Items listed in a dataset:
**********

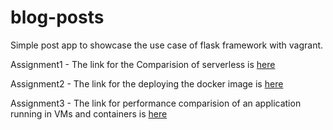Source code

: # blog-posts
Simple post app to showcase the use case of flask framework with vagrant.

Assignment1 - The link for the Comparision of serverless is [here](https://docs.google.com/document/d/1ZMfFebXM1a8C61j9na-_V8ALXVABPx2t/edit?usp=sharing&ouid=102634646235099236813&rtpof=true&sd=true)

Assignment2 - The link for the deploying the docker image is [here](https://docs.google.com/document/d/1pv_gEUWsCr3FmIjAq2ELFDWcvEjDYbYb/edit?usp=sharing&ouid=102634646235099236813&rtpof=true&sd=true)

Assignment3 - The link for performance comparision of an application running in VMs and containers is [here](https://docs.google.com/document/d/1nk4Ry7n-d2CuQTfkxn1vMS7XDnnVz0q6/edit?usp=sharing&ouid=102634646235099236813&rtpof=true&sd=true)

**********

TASK STATEMENT: Go through the entries and filter for lines holding the word "here"; copy each match.

YOUR SOLUTION:
Assignment1 - The link for the Comparision of serverless is [here](https://docs.google.com/document/d/1ZMfFebXM1a8C61j9na-_V8ALXVABPx2t/edit?usp=sharing&ouid=102634646235099236813&rtpof=true&sd=true)
Assignment2 - The link for the deploying the docker image is [here](https://docs.google.com/document/d/1pv_gEUWsCr3FmIjAq2ELFDWcvEjDYbYb/edit?usp=sharing&ouid=102634646235099236813&rtpof=true&sd=true)
Assignment3 - The link for performance comparision of an application running in VMs and containers is [here](https://docs.google.com/document/d/1nk4Ry7n-d2CuQTfkxn1vMS7XDnnVz0q6/edit?usp=sharing&ouid=102634646235099236813&rtpof=true&sd=true)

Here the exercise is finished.